#### EXTRACTED DATA ####

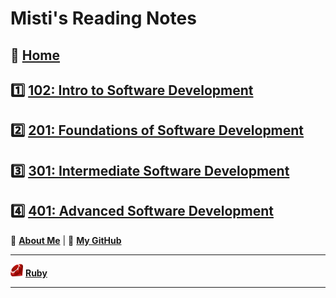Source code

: # Misti's Reading Notes

## 🏡 [**Home**](https://mistidinzy.github.io/ReadingNotes/)

## 1️⃣ [**102: Intro to Software Development**](102home.md)

## 2️⃣ [**201: Foundations of Software Development**](201home.md)

## 3️⃣ [**301: Intermediate Software Development**](301home.md)

## 4️⃣ [**401: Advanced Software Development**](c401home.md)

🔆 [**About Me**](https://mistidinzy.github.io/AboutMe/)
|
🐙 [**My GitHub**](https://github.com/mistidinzy)

_____

![Ruby Logo](/Ruby/ruby.png) [**Ruby**](/Ruby/Ruby-001.md)

_____
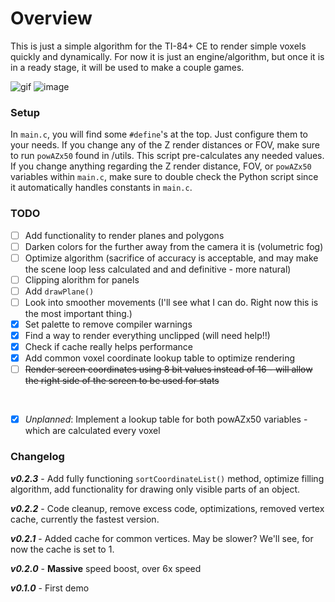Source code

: # Overview

This is just a simple algorithm for the TI-84+ CE to render simple voxels quickly and dynamically. For now it is just an engine/algorithm, but once it is in a ready stage, it will be used to make a couple games.

![gif](https://cdn.discordapp.com/attachments/1168344250908418078/1168599163961868358/screen.gif) ![image](https://cdn.discordapp.com/attachments/772599413247442948/1168328775025561660/wireframe1.png)

### Setup

In `main.c`, you will find some `#define`'s at the top. Just configure them to your needs. If you change any of the Z render distances or FOV, make sure to run `powAZx50` found in /utils. This script pre-calculates any needed values. If you change anything regarding the Z render distance, FOV, or `powAZx50` variables within `main.c`, make sure to double check the Python script since it automatically handles constants in `main.c`.

### TODO


 - [ ] Add functionality to render planes and polygons
 - [ ] Darken colors for the further away from the camera it is (volumetric fog)
 - [ ] Optimize algorithm (sacrifice of accuracy is acceptable, and may make the scene loop less calculated and and definitive - more natural)
 - [ ] Clipping alorithm for panels
 - [ ] Add `drawPlane()`
 - [ ] Look into smoother movements (I'll see what I can do. Right now this is the most important thing.)
 - [x] Set palette to remove compiler warnings
 - [x] Find a way to render everything unclipped (will need help!!)
 - [x] Check if cache really helps performance
 - [x] Add common voxel coordinate lookup table to optimize rendering
 - [ ] ~~Render screen coordinates using 8 bit values instead of 16 - will allow the right side of the screen to be used for stats~~

<br>

 - [x] *Unplanned*: Implement a lookup table for both powAZx50 variables - which are calculated every voxel
### Changelog

***v0.2.3*** - Add fully functioning `sortCoordinateList()` method, optimize filling algorithm, add functionality for drawing only visible parts of an object.

***v0.2.2*** - Code cleanup, remove excess code, optimizations, removed vertex cache, currently the fastest version.

***v0.2.1*** - Added cache for common vertices. May be slower? We'll see, for now the cache is set to 1.

***v0.2.0*** - **Massive** speed boost, over 6x speed

***v0.1.0*** - First demo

####

EXERCISE BRIEF
Each entry above is to be given again exactly, and any image in it is to be dropped.

EXERCISE OUTPUT
Source code

: # Misti's Reading Notes

## 🏡 [**Home**](https://mistidinzy.github.io/ReadingNotes/)

## 1️⃣ [**102: Intro to Software Development**](102home.md)

## 2️⃣ [**201: Foundations of Software Development**](201home.md)

## 3️⃣ [**301: Intermediate Software Development**](301home.md)

## 4️⃣ [**401: Advanced Software Development**](c401home.md)

🔆 [**About Me**](https://mistidinzy.github.io/AboutMe/)
|
🐙 [**My GitHub**](https://github.com/mistidinzy)

_____

![Ruby Logo](/Ruby/ruby.png) [**Ruby**](/Ruby/Ruby-001.md)

_____
Source code

: # Overview

This is just a simple algorithm for the TI-84+ CE to render simple voxels quickly and dynamically. For now it is just an engine/algorithm, but once it is in a ready stage, it will be used to make a couple games.

![gif](https://cdn.discordapp.com/attachments/1168344250908418078/1168599163961868358/screen.gif) ![image](https://cdn.discordapp.com/attachments/772599413247442948/1168328775025561660/wireframe1.png)

### Setup

In `main.c`, you will find some `#define`'s at the top. Just configure them to your needs. If you change any of the Z render distances or FOV, make sure to run `powAZx50` found in /utils. This script pre-calculates any needed values. If you change anything regarding the Z render distance, FOV, or `powAZx50` variables within `main.c`, make sure to double check the Python script since it automatically handles constants in `main.c`.

### TODO


 - [ ] Add functionality to render planes and polygons
 - [ ] Darken colors for the further away from the camera it is (volumetric fog)
 - [ ] Optimize algorithm (sacrifice of accuracy is acceptable, and may make the scene loop less calculated and and definitive - more natural)
 - [ ] Clipping alorithm for panels
 - [ ] Add `drawPlane()`
 - [ ] Look into smoother movements (I'll see what I can do. Right now this is the most important thing.)
 - [x] Set palette to remove compiler warnings
 - [x] Find a way to render everything unclipped (will need help!!)
 - [x] Check if cache really helps performance
 - [x] Add common voxel coordinate lookup table to optimize rendering
 - [ ] ~~Render screen coordinates using 8 bit values instead of 16 - will allow the right side of the screen to be used for stats~~

<br>

 - [x] *Unplanned*: Implement a lookup table for both powAZx50 variables - which are calculated every voxel
### Changelog

***v0.2.3*** - Add fully functioning `sortCoordinateList()` method, optimize filling algorithm, add functionality for drawing only visible parts of an object.

***v0.2.2*** - Code cleanup, remove excess code, optimizations, removed vertex cache, currently the fastest version.

***v0.2.1*** - Added cache for common vertices. May be slower? We'll see, for now the cache is set to 1.

***v0.2.0*** - **Massive** speed boost, over 6x speed

***v0.1.0*** - First demo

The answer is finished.